◆ **About this task**: Below are some records. Pull every line that contains the word "RegExp".

◆ **Task material**:
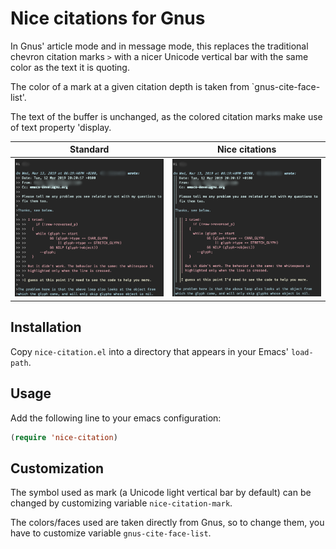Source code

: # Nice citations for Gnus

In Gnus' article mode and in message mode, this replaces the
traditional chevron citation marks `>` with a nicer Unicode vertical bar
with the same color as the text it is quoting.

The color of a mark at a given citation depth is taken from
`gnus-cite-face-list'.

The text of the buffer is unchanged, as the colored citation marks
make use of text property 'display.

Standard | Nice citations
:-------:|:--------------:
![Without](images/without.png?raw=true "Without")  | ![With](images/with.png?raw=true "With")

## Installation

Copy `nice-citation.el` into a directory that appears in your Emacs' `load-path`.

## Usage

Add the following line to your emacs configuration:
```lisp
(require 'nice-citation)
```

## Customization

The symbol used as mark (a Unicode light vertical bar by default) can
be changed by customizing variable `nice-citation-mark`.

The colors/faces used are taken directly from Gnus, so to change them,
you have to customize variable `gnus-cite-face-list`.
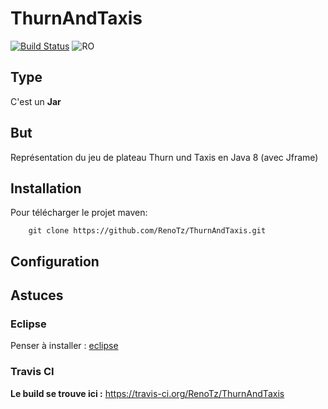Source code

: # ThurnAndTaxis # 
[![Build Status](https://travis-ci.org/RenoTz/ThurnAndTaxis.svg?branch=master)](https://travis-ci.org/RenoTz/ThurnAndTaxis)
![RO](http://www.holyromanempireassociation.com/image/117788504_scaled_128x128.png)

## Type ##
C'est un **Jar**

## But ##
Représentation du jeu de plateau Thurn und Taxis en Java 8 (avec Jframe)

## Installation ##
  Pour télécharger le projet maven:
  
```code
    git clone https://github.com/RenoTz/ThurnAndTaxis.git
```

## Configuration ##

## Astuces ##

### Eclipse ###
Penser à installer : [eclipse](http://www.eclipse.org/downloads/?)

### Travis CI ###
**Le build se trouve ici :**
https://travis-ci.org/RenoTz/ThurnAndTaxis
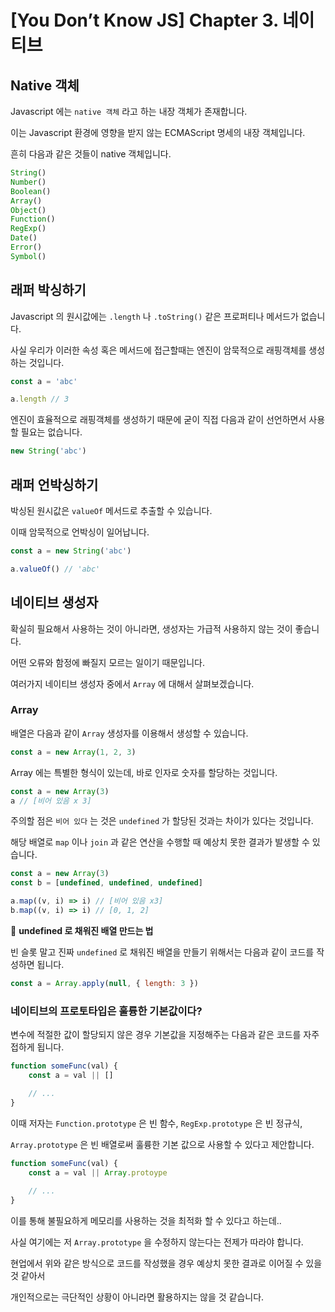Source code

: # [You Don’t Know JS] Chapter 3. 네이티브

## Native 객체

Javascript 에는 `native 객체` 라고 하는 내장 객체가 존재합니다.

이는 Javascript 환경에 영향을 받지 않는 ECMAScript 명세의 내장 객체입니다.

흔히 다음과 같은 것들이 native 객체입니다.

```jsx
String()
Number()
Boolean()
Array()
Object()
Function()
RegExp()
Date()
Error()
Symbol()
```

## 래퍼 박싱하기

Javascript 의 원시값에는 `.length` 나 `.toString()` 같은 프로퍼티나 메서드가 없습니다.

사실 우리가 이러한 속성 혹은 메서드에 접근할때는 엔진이 암묵적으로 래핑객체를 생성하는 것입니다.

```jsx
const a = 'abc'

a.length // 3
```

엔진이 효율적으로 래핑객체를 생성하기 때문에 굳이 직접 다음과 같이 선언하면서 사용할 필요는 없습니다.

```jsx
new String('abc')
```

## 래퍼 언박싱하기

박싱된 원시값은 `valueOf` 메서드로 추출할 수 있습니다.

이때 암묵적으로 언박싱이 일어납니다.

```jsx
const a = new String('abc')

a.valueOf() // 'abc'
```

## 네이티브 생성자

확실히 필요해서 사용하는 것이 아니라면, 생성자는 가급적 사용하지 않는 것이 좋습니다.

어떤 오류와 함정에 빠질지 모르는 일이기 때문입니다.

여러가지 네이티브 생성자 중에서 `Array` 에 대해서 살펴보겠습니다.

### Array

배열은 다음과 같이 `Array` 생성자를 이용해서 생성할 수 있습니다.

```jsx
const a = new Array(1, 2, 3)
```

Array 에는 특별한 형식이 있는데, 바로 인자로 숫자를 할당하는 것입니다.

```jsx
const a = new Array(3)
a // [비어 있음 x 3]
```

주의할 점은 `비어 있다` 는 것은 `undefined` 가 할당된 것과는 차이가 있다는 것입니다.

해당 배열로 `map` 이나 `join` 과 같은 연산을 수행할 때 예상치 못한 결과가 발생할 수 있습니다.

```jsx
const a = new Array(3)
const b = [undefined, undefined, undefined]

a.map((v, i) => i) // [비어 있음 x3]
b.map((v, i) => i) // [0, 1, 2]
```

📌 **undefined 로 채워진 배열 만드는 법**

빈 슬롯 말고 진짜 `undefined` 로 채워진 배열을 만들기 위해서는 다음과 같이 코드를 작성하면 됩니다.

```jsx
const a = Array.apply(null, { length: 3 })
```

### 네이티브의 프로토타입은 훌륭한 기본값이다?

변수에 적절한 값이 할당되지 않은 경우 기본값을 지정해주는 다음과 같은 코드를 자주 접하게 됩니다.

```jsx
function someFunc(val) {
	const a = val || []

	// ...
}
```

이때 저자는 `Function.prototype` 은 빈 함수, `RegExp.prototype` 은 빈 정규식, 

`Array.prototype` 은 빈 배열로써 훌륭한 기본 값으로 사용할 수 있다고 제안합니다.

```jsx
function someFunc(val) {
	const a = val || Array.protoype
	
	// ...
}
```

이를 통해 불필요하게 메모리를 사용하는 것을 최적화 할 수 있다고 하는데..

사실 여기에는 저 `Array.prototype` 을 수정하지 않는다는 전제가 따라야 합니다.

현업에서 위와 같은 방식으로 코드를 작성했을 경우 예상치 못한 결과로 이어질 수 있을 것 같아서

개인적으로는 극단적인 상황이 아니라면 활용하지는 않을 것 같습니다.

◆ **Worked solution**:
RegExp()
이때 저자는 `Function.prototype` 은 빈 함수, `RegExp.prototype` 은 빈 정규식, 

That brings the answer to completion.